Adoptive Family

9 Things Not To Say To Adoptive Parents

I recently read a brilliant post by the lovely Catie over at entitled 10 Things Not To Ask An Autism Parent which had me nodding along from beginning to end.  It got me thinking about the types of things I’m either asked as an adoptive parent or throw away comments made by people one they realise the children are adopted.  Nearly all of these are from strangers or acquaintances  – thankfully my friends wouldn’t consider saying them! They range from the inquisitive to the downright odd!

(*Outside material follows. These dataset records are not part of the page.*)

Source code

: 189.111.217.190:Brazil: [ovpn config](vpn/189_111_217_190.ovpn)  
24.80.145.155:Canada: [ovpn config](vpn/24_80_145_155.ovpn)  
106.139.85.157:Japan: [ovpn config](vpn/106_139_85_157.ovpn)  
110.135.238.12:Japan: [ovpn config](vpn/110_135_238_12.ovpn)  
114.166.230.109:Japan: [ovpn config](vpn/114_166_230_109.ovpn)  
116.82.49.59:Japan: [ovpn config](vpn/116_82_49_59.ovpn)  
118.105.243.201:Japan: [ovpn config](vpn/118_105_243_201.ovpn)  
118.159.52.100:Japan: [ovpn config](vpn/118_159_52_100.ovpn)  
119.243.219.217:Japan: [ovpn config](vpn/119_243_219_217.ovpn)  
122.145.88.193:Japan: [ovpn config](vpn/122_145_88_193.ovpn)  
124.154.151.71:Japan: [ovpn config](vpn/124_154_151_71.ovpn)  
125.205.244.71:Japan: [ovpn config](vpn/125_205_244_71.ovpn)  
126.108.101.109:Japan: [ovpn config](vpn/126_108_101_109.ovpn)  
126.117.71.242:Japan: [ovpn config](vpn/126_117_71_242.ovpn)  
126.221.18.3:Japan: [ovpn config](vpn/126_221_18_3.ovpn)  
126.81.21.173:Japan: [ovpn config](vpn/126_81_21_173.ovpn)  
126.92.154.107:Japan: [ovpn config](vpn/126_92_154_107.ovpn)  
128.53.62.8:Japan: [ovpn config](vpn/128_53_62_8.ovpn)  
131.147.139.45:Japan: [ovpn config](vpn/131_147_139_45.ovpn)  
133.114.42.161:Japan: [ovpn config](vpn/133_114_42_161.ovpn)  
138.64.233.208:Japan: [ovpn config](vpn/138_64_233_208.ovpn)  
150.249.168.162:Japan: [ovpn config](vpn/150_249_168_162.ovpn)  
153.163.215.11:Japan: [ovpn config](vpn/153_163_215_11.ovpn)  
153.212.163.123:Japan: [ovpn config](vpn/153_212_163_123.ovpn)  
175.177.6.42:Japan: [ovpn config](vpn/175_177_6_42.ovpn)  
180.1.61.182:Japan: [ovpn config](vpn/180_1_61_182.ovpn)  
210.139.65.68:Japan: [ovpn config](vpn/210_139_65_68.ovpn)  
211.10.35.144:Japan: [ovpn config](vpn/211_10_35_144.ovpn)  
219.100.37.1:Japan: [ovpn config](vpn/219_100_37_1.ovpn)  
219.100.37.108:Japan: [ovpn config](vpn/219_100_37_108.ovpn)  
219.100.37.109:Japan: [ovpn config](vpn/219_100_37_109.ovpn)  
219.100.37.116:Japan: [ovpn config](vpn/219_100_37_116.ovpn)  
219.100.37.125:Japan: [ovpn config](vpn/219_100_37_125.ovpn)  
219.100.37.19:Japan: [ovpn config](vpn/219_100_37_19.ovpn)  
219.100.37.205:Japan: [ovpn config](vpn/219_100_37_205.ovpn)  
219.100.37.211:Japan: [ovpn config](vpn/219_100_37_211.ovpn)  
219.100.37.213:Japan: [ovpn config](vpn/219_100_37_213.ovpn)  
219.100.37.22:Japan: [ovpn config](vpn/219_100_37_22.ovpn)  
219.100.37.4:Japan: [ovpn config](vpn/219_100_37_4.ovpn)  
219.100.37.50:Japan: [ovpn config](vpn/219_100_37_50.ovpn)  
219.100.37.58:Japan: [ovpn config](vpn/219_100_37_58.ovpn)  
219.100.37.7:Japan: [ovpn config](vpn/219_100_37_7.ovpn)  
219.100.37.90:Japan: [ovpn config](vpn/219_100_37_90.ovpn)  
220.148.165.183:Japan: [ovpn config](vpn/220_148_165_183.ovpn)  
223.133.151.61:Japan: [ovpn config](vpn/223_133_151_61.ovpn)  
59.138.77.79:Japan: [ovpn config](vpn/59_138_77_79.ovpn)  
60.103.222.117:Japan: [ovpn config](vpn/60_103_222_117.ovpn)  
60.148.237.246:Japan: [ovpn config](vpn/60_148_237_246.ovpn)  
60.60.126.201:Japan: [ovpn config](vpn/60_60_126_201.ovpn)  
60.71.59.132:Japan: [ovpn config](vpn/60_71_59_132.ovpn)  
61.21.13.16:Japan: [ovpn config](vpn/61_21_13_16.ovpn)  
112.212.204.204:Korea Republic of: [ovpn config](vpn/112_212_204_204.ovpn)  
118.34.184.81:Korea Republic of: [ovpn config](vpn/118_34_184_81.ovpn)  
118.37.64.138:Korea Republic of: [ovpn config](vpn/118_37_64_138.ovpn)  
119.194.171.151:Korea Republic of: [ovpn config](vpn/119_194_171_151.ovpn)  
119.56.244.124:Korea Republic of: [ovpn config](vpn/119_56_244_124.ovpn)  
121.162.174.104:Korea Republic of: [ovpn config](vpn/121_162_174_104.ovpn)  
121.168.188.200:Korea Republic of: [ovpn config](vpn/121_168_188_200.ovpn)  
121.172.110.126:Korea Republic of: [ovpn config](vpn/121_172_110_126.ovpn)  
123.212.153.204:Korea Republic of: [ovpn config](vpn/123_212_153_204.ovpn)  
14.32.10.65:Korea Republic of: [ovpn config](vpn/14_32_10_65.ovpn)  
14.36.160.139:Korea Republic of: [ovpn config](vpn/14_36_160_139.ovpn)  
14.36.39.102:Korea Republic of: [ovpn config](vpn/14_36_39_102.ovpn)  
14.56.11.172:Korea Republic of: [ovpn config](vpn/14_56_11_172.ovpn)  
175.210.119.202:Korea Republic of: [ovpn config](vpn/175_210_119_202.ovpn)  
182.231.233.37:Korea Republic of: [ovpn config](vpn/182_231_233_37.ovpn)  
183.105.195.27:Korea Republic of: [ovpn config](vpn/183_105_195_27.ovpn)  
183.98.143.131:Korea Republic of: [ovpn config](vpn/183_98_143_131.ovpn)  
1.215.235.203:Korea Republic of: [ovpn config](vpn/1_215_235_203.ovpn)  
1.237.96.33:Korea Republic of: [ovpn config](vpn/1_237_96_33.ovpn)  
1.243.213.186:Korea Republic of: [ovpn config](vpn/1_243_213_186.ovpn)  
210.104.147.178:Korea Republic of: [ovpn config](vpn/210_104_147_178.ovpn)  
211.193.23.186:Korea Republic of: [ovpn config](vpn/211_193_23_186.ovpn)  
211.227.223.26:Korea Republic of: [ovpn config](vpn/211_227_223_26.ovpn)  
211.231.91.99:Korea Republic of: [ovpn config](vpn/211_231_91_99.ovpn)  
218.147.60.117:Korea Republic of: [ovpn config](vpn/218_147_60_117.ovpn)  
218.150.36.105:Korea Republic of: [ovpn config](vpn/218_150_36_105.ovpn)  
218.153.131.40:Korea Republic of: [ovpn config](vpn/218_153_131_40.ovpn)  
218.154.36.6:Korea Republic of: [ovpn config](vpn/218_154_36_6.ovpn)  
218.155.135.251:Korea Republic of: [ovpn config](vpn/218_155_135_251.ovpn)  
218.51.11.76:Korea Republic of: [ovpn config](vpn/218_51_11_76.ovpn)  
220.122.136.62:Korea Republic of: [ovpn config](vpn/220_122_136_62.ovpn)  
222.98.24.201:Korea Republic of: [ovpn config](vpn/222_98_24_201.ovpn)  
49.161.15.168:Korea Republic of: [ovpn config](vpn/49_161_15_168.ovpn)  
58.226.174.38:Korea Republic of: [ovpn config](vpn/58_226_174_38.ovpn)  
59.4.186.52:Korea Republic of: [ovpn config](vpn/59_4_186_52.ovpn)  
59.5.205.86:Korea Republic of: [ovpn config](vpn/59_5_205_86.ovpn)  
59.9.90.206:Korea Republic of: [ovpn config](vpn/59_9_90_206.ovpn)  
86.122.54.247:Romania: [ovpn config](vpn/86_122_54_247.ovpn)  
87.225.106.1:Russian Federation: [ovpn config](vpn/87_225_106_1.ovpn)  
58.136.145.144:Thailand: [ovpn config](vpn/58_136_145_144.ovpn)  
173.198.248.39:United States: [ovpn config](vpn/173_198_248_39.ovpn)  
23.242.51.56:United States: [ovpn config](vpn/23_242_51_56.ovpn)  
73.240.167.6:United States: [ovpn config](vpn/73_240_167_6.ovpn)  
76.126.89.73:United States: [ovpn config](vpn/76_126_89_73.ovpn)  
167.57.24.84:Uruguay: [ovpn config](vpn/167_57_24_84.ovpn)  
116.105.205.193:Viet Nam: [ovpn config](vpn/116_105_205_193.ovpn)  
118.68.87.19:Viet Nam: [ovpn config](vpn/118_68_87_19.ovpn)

So here is my list of 10 things to avoid saying to an adoptive parent:

  1. So, what were their real parents like?  Ummm, I have to tell you that I am their real parent! I’m not the fake one, or the imaginary one, or the pretend one – I’m their real mum! Once we adopted them, they legally became our children – for real!
  2. Gosh, they don’t look adopted!  What?? What do adopted children look like? Yes they are clean and looked after and well dressed and can use a knife and fork (well on good days!) They are children, which is what they look like!
  3. Aren’t they lucky to have been adopted by you? I understand what you are getting at here but, no not really.  I wouldn’t say that they were lucky at all with the start they have had. Yes it has become significantly better for them, but I definitely wouldn’t call it lucky.  I wish that they had had a good start in life and hadn’t had to have gone through all the trauma and emotional upset that no child should have to deal with.
  4. Don’t they look like you! That’s very nice of you to say and to try to find similarities, but we really are OK with the fact that we don’t really look alike.
  5. What do you know about their background? Umm, pretty much everything.  But please don’t ask me to go into detail – it isn’t my story to tell, it it theirs, and they will decide if and when they want to tell anyone about it in the future.
  6. What do they call you? Umm, Mum??  Yep, they call me Mum and Mr N, Dad, because, well that’s who we are!
  7. Why did you choose your children? Well, we didn’t choose them.  It really doesn’t work like that!  In fact, we were chosen as their parents over other adoptive parents, rather than us choosing the children.  The emphasis is on finding the right parents for the child!
  8. Will you keep trying for your own child?  I really do know that you mean, will I continue to try for a birth child, but please recognise that my children are my own children – all of them – regardless of how they came to be in the family.
  9. When will you tell them they are adopted? Well, they already know. They’ve known from the day they came to us – it’s really not a secret!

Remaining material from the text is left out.